Messagede Roro » 20 Aoû 2013, 00:40

Je n'ai pas vu de topic sur la déconstruction du genre masculin. Je mets donc ce texte pour ouvrir le débat.

Culpabilité personnelle et responsabilité collective: Le meurtre de Marie Trintignant par Bertrand Cantat comme aboutissement d’un processus collectif.

par léo thiers-vidal

Présentation dans le cadre du Colloque Marx IV – 01/10/04 - Matin, Section " Genre et rapports sociaux " (Nouvelles Questions Féministes)

Lorsque, le 27 juillet 2003, Bertrand Cantat a décidé de frapper - à mort - Marie Trintignant, il a engagé sa responsabilité individuelle pour les conséquences de ses actes - quels que puissent être ensuite ses discours de déni, de reconnaissance partielle, de projection de responsabilité ou de pleine reconnaissance et éventuelle demande de pardon. Si cette dimension subjective, individuelle de la reconnaissance de culpabilité peut être importante pour les personnes proches de Marie Trintignant et la façon dont celles-ci pourront vivre ce meurtre, elle n’évacue évidemment ni la culpabilité individuelle de Cantat, ni la dimension de responsabilité collective pour ce meurtre. J’entends par responsabilité collective le fait que les actes de Cantat peuvent évidemment être analysés comme reflétant son investissement dans la masculinité hétérosexuelle – c’est-à-dire l’investissement subjectif par un humain d’un certain registre de pratiques de soi et des autres, sources de bénéfices structurels considérables. Les actes de Cantat révèlent ainsi le degré de résistance et/ou de complaisance que celui-ci a au préalable développé face à cette socialisation masculine héterosexuelle. Plus spécifiquement, les actes de Cantat peuvent également être analysés comme le produit d’une socialisation masculine spécifiquement de gauche radicale. Et c’est en tant que pratique d’une masculinité hétérosexuelle engagée à gauche que les actes de Cantat peuvent collectivement interroger les hommes hétérosexuels de la gauche radicale.

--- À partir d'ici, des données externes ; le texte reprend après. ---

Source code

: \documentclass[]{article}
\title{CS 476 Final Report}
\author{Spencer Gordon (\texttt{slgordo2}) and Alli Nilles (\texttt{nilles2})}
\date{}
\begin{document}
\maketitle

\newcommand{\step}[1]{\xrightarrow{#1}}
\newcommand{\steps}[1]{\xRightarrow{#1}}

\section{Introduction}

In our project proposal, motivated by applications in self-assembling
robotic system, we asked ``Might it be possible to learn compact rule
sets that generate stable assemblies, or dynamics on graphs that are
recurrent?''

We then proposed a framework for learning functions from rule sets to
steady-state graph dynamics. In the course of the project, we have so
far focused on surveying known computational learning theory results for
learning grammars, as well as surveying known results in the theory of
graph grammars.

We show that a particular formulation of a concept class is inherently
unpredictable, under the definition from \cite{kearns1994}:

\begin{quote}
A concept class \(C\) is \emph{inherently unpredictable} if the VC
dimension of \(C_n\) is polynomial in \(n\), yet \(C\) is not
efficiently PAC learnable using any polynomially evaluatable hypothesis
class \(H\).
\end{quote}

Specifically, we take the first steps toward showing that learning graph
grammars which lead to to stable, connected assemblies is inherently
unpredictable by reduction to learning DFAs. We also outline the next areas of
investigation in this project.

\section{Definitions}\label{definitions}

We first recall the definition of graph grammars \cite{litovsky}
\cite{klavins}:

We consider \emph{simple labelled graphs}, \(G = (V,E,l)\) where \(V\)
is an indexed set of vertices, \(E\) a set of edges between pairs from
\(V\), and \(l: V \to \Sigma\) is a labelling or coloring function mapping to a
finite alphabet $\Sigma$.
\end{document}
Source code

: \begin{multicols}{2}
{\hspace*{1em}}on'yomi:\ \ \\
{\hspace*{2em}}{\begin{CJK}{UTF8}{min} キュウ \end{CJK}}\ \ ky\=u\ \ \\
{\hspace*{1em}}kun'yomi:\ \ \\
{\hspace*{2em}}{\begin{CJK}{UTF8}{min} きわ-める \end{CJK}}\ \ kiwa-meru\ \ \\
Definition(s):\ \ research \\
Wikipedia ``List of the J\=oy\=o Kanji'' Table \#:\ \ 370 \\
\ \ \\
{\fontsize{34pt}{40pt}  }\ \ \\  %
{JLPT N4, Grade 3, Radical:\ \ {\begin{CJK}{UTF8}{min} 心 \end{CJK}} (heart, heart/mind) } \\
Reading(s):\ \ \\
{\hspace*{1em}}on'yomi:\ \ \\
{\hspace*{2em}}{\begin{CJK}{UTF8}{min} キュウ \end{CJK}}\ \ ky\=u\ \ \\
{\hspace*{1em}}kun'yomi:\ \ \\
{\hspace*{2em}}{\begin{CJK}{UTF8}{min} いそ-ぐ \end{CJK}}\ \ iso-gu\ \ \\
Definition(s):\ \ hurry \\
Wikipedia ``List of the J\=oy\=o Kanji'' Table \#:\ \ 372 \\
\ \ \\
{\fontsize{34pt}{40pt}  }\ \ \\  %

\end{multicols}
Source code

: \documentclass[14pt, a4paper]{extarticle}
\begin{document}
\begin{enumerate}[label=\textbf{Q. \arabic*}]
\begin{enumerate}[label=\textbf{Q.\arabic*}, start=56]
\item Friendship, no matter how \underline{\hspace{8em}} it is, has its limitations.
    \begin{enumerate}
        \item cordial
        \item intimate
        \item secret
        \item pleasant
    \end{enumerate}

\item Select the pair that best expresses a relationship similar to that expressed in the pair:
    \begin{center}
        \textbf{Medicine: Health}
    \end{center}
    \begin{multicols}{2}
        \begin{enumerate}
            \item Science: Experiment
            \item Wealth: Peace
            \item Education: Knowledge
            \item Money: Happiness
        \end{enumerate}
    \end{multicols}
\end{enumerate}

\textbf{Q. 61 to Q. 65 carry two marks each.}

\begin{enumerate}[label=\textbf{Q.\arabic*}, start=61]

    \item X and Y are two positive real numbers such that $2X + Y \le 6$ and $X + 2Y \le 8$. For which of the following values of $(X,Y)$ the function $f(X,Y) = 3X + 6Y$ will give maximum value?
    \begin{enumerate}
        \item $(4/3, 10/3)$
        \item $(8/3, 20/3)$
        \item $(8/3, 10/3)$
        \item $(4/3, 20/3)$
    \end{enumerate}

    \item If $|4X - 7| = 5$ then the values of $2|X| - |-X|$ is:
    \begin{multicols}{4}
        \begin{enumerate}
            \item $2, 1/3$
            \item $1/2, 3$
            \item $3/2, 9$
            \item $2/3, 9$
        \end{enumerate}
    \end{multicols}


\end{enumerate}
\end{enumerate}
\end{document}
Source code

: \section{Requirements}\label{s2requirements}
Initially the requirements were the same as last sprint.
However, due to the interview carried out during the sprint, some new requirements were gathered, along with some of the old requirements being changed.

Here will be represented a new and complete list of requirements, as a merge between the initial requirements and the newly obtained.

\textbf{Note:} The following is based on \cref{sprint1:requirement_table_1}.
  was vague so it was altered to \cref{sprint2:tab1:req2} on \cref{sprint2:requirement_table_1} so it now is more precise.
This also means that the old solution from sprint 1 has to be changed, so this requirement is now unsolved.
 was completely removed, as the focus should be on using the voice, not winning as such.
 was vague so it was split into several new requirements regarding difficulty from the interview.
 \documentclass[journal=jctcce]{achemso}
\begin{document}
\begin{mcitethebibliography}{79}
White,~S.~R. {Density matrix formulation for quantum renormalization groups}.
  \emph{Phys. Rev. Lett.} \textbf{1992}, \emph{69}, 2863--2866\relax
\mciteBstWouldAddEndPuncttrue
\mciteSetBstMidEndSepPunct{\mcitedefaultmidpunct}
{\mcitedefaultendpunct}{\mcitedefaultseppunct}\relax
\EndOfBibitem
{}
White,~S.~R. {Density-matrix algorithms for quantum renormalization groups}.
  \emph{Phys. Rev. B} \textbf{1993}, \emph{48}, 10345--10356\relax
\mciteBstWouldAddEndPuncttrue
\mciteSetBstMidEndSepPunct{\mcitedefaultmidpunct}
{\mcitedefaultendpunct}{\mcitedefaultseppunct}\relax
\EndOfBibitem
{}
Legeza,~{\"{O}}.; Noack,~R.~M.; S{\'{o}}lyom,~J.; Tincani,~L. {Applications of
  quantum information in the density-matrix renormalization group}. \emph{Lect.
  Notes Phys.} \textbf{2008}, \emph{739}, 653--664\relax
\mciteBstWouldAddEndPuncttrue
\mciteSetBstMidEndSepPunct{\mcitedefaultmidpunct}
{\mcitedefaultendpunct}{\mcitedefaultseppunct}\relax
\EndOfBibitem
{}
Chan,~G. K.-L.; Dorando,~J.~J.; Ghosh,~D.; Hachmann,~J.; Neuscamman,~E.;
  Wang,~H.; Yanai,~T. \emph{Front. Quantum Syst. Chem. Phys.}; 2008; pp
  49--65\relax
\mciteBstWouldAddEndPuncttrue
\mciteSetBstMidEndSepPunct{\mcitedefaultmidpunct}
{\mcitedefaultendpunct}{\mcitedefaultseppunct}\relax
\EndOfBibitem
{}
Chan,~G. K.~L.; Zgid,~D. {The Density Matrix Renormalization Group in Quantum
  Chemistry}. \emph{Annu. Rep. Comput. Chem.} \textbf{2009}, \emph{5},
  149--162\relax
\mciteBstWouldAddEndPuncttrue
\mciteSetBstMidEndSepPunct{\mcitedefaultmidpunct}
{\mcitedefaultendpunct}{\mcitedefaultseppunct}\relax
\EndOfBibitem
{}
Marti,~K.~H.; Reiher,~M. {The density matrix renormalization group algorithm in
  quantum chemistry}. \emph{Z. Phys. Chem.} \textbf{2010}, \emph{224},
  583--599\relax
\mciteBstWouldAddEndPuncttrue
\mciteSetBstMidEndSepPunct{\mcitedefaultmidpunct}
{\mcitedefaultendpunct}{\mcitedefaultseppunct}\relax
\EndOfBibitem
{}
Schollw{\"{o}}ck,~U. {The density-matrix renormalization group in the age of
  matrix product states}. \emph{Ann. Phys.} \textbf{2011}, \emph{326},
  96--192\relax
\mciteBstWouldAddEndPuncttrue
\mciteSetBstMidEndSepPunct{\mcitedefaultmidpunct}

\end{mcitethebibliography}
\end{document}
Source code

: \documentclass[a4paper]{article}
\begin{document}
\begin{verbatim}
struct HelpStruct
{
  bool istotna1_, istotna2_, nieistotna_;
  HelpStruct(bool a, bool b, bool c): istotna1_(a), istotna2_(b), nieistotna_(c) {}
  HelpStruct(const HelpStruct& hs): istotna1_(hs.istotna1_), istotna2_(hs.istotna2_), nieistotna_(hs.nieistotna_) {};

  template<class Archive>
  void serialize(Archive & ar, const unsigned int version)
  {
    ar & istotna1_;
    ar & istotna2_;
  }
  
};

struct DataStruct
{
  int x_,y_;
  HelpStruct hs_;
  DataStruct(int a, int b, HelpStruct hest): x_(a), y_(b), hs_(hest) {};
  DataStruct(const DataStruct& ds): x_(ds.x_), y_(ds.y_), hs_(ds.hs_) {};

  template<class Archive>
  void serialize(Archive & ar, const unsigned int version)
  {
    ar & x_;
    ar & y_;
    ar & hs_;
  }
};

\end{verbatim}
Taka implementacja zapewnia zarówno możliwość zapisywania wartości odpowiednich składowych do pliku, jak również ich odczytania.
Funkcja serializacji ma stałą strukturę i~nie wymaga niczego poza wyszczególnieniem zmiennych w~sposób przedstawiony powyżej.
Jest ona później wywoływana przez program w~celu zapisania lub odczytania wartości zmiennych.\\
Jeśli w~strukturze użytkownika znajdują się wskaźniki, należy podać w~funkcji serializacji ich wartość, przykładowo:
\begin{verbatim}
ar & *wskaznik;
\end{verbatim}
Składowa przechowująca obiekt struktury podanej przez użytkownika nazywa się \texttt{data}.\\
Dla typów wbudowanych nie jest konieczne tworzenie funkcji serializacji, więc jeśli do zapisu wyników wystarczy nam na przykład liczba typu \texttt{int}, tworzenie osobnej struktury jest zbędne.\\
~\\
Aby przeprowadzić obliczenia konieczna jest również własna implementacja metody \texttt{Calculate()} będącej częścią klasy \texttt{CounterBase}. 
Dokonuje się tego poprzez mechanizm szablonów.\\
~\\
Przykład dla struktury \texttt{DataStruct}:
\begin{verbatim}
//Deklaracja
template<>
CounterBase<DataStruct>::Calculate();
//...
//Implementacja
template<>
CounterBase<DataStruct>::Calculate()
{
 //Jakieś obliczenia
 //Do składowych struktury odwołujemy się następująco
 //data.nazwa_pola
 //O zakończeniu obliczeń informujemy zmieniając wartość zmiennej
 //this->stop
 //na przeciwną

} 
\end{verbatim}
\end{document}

Lorsque, en tant qu’homme hétérosexuel engagé à gauche, on commence à s’intéresser aux rapports sociaux de sexe - en particulier à travers la grille d’analyse féministe radicale - on est très rapidement confronté à l’absence d’une pratique de la responsabilité individuelle et/ou collective au sein de la gauche radicale. La socialisation de gauche implique souvent une projection de ce qui pose problème dans un autre abstrait - le système capitaliste, l’Etat, les multinationales - ou dans un autre concret - les patrons, les politiciens, les policiers. La rencontre avec le féminisme donne alors souvent lieu à une intégration de le critique féministe selon ce même mode : l’autre abstrait devient le système patriarcal, la socialisation genrée, l’autre concret, les machos, les violeurs. Cette culture politique désincarnée empêche alors souvent ces hommes de jeter un regard politique sur leurs propres pratiques, sur celles au sein de leurs propres collectifs ou organisations et sur celles au sein de leurs vies personnelles. Or cette culture politique désincarnée a une fonction politique précise : le maintien d’une culture politique masculine, c’est-à-dire servant les intérêts et les subjectivités des hommes hétérosexuels de gauche. Cette masculinisation de l’engagement de gauche est donc simultanément une hétérosexualisation : les représentations et pratiques prédominantes de la gauche radicale n’interrogent pas l’organisation hétérosexuelle des rapports sociaux et reconduisent la distinction classique entre vie privée et vie publique. Cette culture politique contribue donc à produire une masculinité hétérosexuelle qui ne s’interroge pas, qui ne doute pas de soi et surtout qui ne tolère pas le fait d’être interrogé par des membres de groupes sociaux subordonnés sur ce qui pose problème dans ses actes, autant au sein de la sphère privée que publique.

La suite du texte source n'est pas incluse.